Warto przy tej okazji zaznaczyć, że podobne starania ewakuacyjne podjęły również archiwa lwowskie. Wówczas to-w lutym 1944 r. – ewakuowano z Archiwum Państwowego do Tyńca pod Krakowem najcenniejsze archiwalia, w tym komplet ksiąg grodzkich i ziemskich przemyskich. Natychmiast po zajęciu Krakowa w styczniu 1945 r. księgi te zostały zabrane przez Rosjan i przewiezione z powrotem do Lwowa, gdzie dotąd się znajdują.

Wobec coraz bardziej rysującej się od momentu zajęcia Lwowa przez Rosjan w lecie 1944 r. perspektywy, że Lwów znajdzie się po wojnie poza granicami państwa polskiego, uwagę M. Gębarowicza zaczął wówczas zaprzątać problem dalszych losów Zakładu Narodowego im. Ossolińskich. Są przesłanki pozwalające stwierdzić, że pierwsze starania o uratowanie tych zbiorów dla Polski podjął już pod koniec 1944 r. W każdym razie bezporny jest fakt, że co najmniej od początków 1945 r. opowiadał się za przeniesieniem Zakładu ze Lwowa, jako przyszłe miejsce jego lokalizacji proponując Kraków. Stał się wówczas jednym z najgorliwszych i najbardziej aktywnych rzeczników rewindykacji całych bez wyjątku zbiorów Ossolińskich przez Polskę, a jednocześnie gorącym przeciwnikiem reprezentowanych przez stronę ukraińską planów podziału zbiorów i przekazania Polsce jedynie ich małej części jako “daru” od narodu ukraińskiego. Prof. Gębarowicz uważał Ossolineum za polską instytucję narodową. Jako dzieło całego narodu przez kilka pokoleń tworzone i utrzymywane” i za niedopuszczalne uznawał pozostawienie go w całości lub w części poza granicami Polski. Prowadzona przez niego w latach 1945-1946 działalność zmierzająca do uratowania dla polskiej kultury i nauki zbiorów Ossolińskich była rzeczywiście imponująca, zważywszy na warunki, w których przyszło mu działać, i ograniczone, coraz bardziej kurczące się możliwości.

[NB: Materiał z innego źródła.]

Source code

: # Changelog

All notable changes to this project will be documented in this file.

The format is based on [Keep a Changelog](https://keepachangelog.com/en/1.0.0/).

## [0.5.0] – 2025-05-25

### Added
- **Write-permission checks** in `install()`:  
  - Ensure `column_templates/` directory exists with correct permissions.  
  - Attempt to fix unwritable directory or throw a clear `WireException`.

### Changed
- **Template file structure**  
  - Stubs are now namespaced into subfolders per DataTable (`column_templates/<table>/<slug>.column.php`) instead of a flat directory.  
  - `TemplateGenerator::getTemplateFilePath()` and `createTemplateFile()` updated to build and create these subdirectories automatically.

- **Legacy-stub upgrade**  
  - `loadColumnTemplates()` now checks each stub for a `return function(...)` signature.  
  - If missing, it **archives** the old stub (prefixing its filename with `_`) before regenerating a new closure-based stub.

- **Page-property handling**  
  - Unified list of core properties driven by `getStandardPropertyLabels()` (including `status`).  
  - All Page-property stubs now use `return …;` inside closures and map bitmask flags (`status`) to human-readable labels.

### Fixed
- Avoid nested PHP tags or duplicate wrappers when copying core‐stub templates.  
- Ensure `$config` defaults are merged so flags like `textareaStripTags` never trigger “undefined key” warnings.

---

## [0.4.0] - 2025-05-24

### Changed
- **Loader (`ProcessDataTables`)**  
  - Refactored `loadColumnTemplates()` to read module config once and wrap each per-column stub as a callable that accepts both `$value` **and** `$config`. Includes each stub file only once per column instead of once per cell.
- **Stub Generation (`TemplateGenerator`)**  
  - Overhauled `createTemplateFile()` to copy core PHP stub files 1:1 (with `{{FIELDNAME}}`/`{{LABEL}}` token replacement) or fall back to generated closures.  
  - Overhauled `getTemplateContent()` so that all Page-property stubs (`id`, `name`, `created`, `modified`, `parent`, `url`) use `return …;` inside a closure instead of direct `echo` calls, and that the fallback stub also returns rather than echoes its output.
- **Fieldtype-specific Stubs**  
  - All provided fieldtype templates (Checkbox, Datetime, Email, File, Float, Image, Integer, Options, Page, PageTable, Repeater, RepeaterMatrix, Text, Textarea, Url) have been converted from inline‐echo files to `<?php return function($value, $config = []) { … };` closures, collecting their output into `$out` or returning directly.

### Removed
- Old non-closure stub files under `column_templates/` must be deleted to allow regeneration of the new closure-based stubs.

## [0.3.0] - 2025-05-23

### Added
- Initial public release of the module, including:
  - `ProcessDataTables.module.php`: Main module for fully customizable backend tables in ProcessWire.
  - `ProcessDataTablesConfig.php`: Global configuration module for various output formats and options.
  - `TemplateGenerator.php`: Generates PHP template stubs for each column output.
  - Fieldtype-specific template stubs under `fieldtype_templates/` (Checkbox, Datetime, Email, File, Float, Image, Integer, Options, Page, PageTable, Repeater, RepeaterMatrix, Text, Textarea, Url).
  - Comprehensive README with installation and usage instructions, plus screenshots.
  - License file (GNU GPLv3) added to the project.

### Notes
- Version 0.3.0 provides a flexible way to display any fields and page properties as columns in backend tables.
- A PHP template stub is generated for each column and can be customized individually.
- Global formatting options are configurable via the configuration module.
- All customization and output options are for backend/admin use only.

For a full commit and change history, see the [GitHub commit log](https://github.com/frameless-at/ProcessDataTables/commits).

Przede wszystkim ze względu na rozstrzygające się wówczas losy Ossolineum nie zdecydował się na opuszczenie Lwowa. Pozostając na miejscu miał możliwość bezpośredniego czuwania nad sprawami instytucji, obserwowania poczynań władz ukraińskich, a także podejmowania konkretnych prób ratowania zbiorów.

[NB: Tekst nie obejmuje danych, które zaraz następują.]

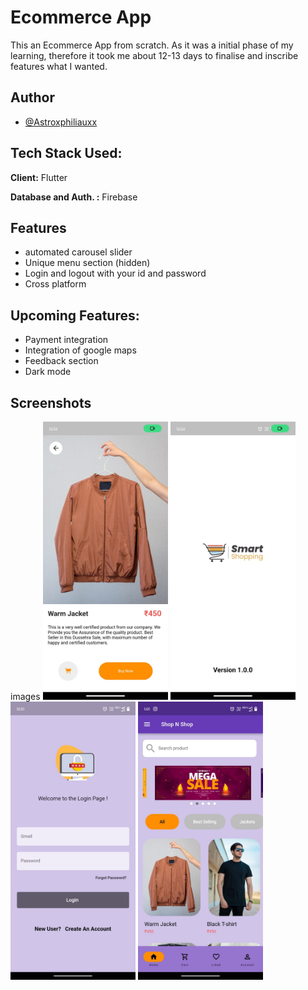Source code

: 
# Ecommerce App

This an Ecommerce App from scratch. As it was a initial phase of my learning, therefore it took me about 12-13 days to finalise and inscribe features what I wanted.

## Author

- [@Astroxphiliauxx](https://www.github.com/Astroxphiliauxx)

## Tech Stack  Used:

**Client:** Flutter

**Database and Auth. :** Firebase

## Features

- automated carousel slider 
- Unique menu section (hidden)
- Login and logout with your id and password
- Cross platform

## Upcoming Features:

   - Payment integration
   - Integration of google maps
   - Feedback section
   - Dark mode
     
## Screenshots

images
<img src="https://github.com/Astroxphiliauxx/Ecommerce-App/blob/65e41bed3fb1648c002326af78198ac059697928/WhatsApp%20Image%202023-12-22%20at%2000.54.23_63206525.jpg" width="200" >
<img src="https://github.com/Astroxphiliauxx/Ecommerce-App/blob/65e41bed3fb1648c002326af78198ac059697928/WhatsApp%20Image%202023-12-22%20at%2000.54.23_db295fbc.jpg" width="200" >
 <img src="https://github.com/Astroxphiliauxx/Ecommerce-App/blob/65e41bed3fb1648c002326af78198ac059697928/WhatsApp%20Image%202023-12-22%20at%2000.54.24_e863c44c.jpg" width="200" >
  <img src="https://github.com/Astroxphiliauxx/Ecommerce-App/blob/65e41bed3fb1648c002326af78198ac059697928/WhatsApp%20Image%202023-12-22%20at%2001.02.27_fced4537.jpg" width="200" >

Jednym z ważniejszych kierunków jego działalności było nieustanne informowanie odpowiednich władz i środowisk w kraju o stanie spraw Ossolińskich, a także ciągłe przypominanie o konieczności pełnej rewindykacji zbiorów. Służyć temu miały przede wszystkim zarówno pisane przez niego liczne memoriały i relacje, jak i osobiste spotkanie z przebywającym we wrześniu 1945 r. we Lwowie z oficjalną wizytą wiceprzewodniczącym Krajowej Rady Narodowej prof. Stanisławem Grabskim. Uczestniczył również w pracach polskiego środowiska nauko-wo-kulturalnego we Lwowie i w sierpniu 1945 r. został wybrany na przewodniczącego działającej pod egidą Związku Patriotów Polskich we Lwowie Komisji Ekspertów dla Przejęcia Polskiego Dobra Kulturalnego, która miała się zająć zebraniem danych dotyczących polskich dóbr kulturalnych w tym mieście. W przygotowanym wówczas – w sierpniu 1945 r. – przez M. Gębarowicza memoriale wśród podlegających zwrotowi Polsce dóbr kulturalnych wymieniano przede wszystkim całość zbiorów dwóch polskich bibliotek fundacyjnych, tj. Ossolineum i Ba-worowskich, polonica ze zbiorów bibliotek uniwersyteckiej i pedagogicznej, lwowskie zbiory miejskie, akta archiwalne dotyczące terenów należących do Polski, archiwa i zbiory prywatne oraz zabytki kościelne. Memoriał ten, będący najpełniejszą i najkompetentniejszą charakterystyką polskich dóbr kulturalnych we Lwowie, został wręczony wiceprzewodniczącemu KRN prof. Grabskiemu oraz dostarczony do instytucji polskich zajmujących się sprawami rewindykacyjnymi (Wydział Rewindykacji i Odszkodowań Ministerstwa Kultury i Sztuki, Polska Akademia Umiejętności).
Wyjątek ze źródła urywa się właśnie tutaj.